The eDiscovery Reference Model (EDRM) has been a long-established visualization of the eDiscovery process once litigation is anticipated.
At that point, potential data custodians are identified, and a legal hold notice is sent, most often by an organization’s in-house legal team, letting custodians know not to destroy ESI.
Then that data must be preserved, which with today’s cloud-based SaaS platforms and communications channels, usually means the organization’s IT department will be involved. However, with new eDiscovery tools, data can now be preserved-in-place (PIP), meaning it is locked down at its source in a way that prevents anyone from deleting or spoliating relevant data.
From here, data is collected, after which a number of Early Case Assessment (ECA) tools – which include advanced search, analytics, and artificial intelligence – can be applied to the dataset, allowing legal teams to gain early insights into case evidence and begin the process of culling data which isn’t relevant to the matter at hand.
It’s at this point in the process when in-house legal teams usually send the collected and culled data to outside counsel or a legal service provider for processing and review.
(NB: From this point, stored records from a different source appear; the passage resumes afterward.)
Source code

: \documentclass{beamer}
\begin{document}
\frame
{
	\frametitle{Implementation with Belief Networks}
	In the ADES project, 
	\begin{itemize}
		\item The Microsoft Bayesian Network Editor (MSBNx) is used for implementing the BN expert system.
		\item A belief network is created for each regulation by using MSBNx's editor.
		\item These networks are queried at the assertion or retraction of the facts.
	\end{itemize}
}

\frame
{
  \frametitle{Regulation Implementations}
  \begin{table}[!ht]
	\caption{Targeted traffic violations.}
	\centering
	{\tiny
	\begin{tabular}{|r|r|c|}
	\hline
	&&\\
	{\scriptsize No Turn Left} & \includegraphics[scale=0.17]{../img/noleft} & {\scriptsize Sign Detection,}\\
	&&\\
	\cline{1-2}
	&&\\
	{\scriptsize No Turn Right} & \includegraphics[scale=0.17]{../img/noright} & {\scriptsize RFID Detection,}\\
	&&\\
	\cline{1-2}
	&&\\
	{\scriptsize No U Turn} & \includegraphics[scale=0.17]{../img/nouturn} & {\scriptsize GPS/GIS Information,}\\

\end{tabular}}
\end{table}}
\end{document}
However, not just any export format will do: it needs to be a format that puts the collected data into a usable form for review, such as a PDF. After review, all documents included in discovery will be produced according to Department of Justice guidelines.
Because these final stages are often the most time-consuming and costly of the eDiscovery process, in-house legal teams can reduce time, cost, and risk by only sending relevant ESI to outside counsel for review.
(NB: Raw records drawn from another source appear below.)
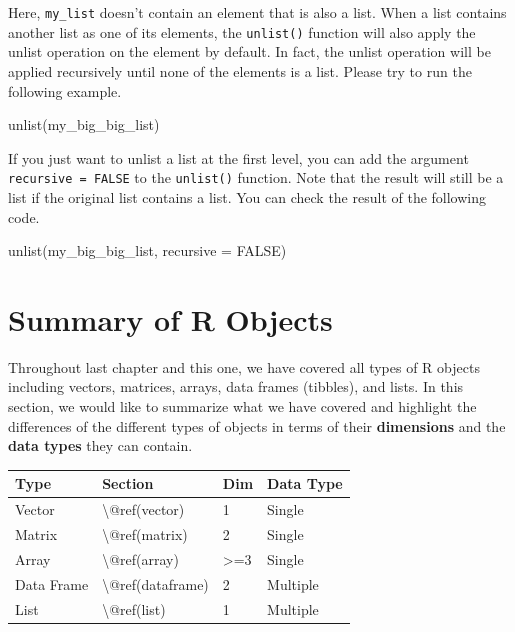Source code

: \documentclass[
]{book}
\newenvironment{Shaded}{\begin{snugshade}}{\end{snugshade}}
\newcommand{\AttributeTok}[1]{\textcolor[rgb]{0.77,0.63,0.00}{#1}}
\newcommand{\ConstantTok}[1]{\textcolor[rgb]{0.00,0.00,0.00}{#1}}
\newcommand{\FunctionTok}[1]{\textcolor[rgb]{0.00,0.00,0.00}{#1}}
\newcommand{\NormalTok}[1]{#1}
\begin{document}
Here, \texttt{my\_list} doesn't contain an element that is also a list. When a list contains another list as one of its elements, the \texttt{unlist()} function will also apply the unlist operation on the element by default. In fact, the unlist operation will be applied recursively until none of the elements is a list. Please try to run the following example.

\begin{Shaded}
\begin{Highlighting}[]
\FunctionTok{unlist}\NormalTok{(my\_big\_big\_list)}
\end{Highlighting}
\end{Shaded}

If you just want to unlist a list at the first level, you can add the argument \texttt{recursive\ =\ FALSE} to the \texttt{unlist()} function. Note that the result will still be a list if the original list contains a list. You can check the result of the following code.

\begin{Shaded}
\begin{Highlighting}[]
\FunctionTok{unlist}\NormalTok{(my\_big\_big\_list, }\AttributeTok{recursive =} \ConstantTok{FALSE}\NormalTok{)}
\end{Highlighting}
\end{Shaded}

\hypertarget{summary-r-objects}{%
\section{Summary of R Objects}\label{summary-r-objects}}

Throughout last chapter and this one, we have covered all types of R objects including vectors, matrices, arrays, data frames (tibbles), and lists. In this section, we would like to summarize what we have covered and highlight the differences of the different types of objects in terms of their \textbf{dimensions} and the \textbf{data types} they can contain.

\begin{tabular}{l|l|l|l}
\hline
Type & Section & Dim & Data Type\\
\hline
Vector & \textbackslash{}@ref(vector) & 1 & Single\\
\hline
Matrix & \textbackslash{}@ref(matrix) & 2 & Single\\
\hline
Array & \textbackslash{}@ref(array) & >=3 & Single\\
\hline
Data Frame & \textbackslash{}@ref(dataframe) & 2 & Multiple\\
\hline
List & \textbackslash{}@ref(list) & 1 & Multiple\\
\hline
\end{tabular}
\end{document}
Export Formats and How They Affect the Ediscovery Process
For the vast majority of SaaS platforms and collaboration applications, the most common native export format is JSON. JSON uses human-readable text to store and transmit data objects consisting of attribute-value pairs and arrays (or other serializable values). And while all of the required data is preserved in this format, it’s not the most usable when it comes to reviewing for potential relevance in an investigation, especially for platforms with complex user interfaces or communications channels.
When you think about how we take in the information on a webpage or application, it’s not linear but dynamic. Instead of reading lines of text from the top down, a user simultaneously takes in a combination of text, images, figures, graphs, emoji, attachments, and more. A JSON export loses the visually dynamic nature of SaaS platforms.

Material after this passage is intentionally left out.